● **Work to be completed**: Reproduce the entries exactly, beginning with the line containing "## How Updates Work Now" and ending with their last line, both included.

Extracted records:

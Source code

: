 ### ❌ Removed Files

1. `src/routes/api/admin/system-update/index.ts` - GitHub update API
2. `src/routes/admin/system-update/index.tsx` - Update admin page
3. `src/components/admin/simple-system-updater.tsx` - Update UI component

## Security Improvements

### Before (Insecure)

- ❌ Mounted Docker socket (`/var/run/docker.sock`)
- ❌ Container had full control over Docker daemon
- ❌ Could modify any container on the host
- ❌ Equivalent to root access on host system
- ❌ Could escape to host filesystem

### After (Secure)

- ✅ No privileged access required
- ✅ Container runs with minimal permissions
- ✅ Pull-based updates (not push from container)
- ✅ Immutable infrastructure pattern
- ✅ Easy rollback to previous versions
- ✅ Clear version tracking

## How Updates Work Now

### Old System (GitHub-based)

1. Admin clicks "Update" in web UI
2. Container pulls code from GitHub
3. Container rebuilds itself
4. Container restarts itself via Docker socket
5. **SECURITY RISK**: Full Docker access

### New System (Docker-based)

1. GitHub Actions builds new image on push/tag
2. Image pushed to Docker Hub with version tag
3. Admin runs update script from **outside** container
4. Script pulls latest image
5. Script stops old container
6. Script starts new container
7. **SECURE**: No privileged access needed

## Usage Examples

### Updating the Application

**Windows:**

● **Result of the exercise**:
## How Updates Work Now

### Old System (GitHub-based)

1. Admin clicks "Update" in web UI
2. Container pulls code from GitHub
3. Container rebuilds itself
4. Container restarts itself via Docker socket
5. **SECURITY RISK**: Full Docker access

### New System (Docker-based)

1. GitHub Actions builds new image on push/tag
2. Image pushed to Docker Hub with version tag
3. Admin runs update script from **outside** container
4. Script pulls latest image
5. Script stops old container
6. Script starts new container
7. **SECURE**: No privileged access needed

## Usage Examples

### Updating the Application

**Windows:**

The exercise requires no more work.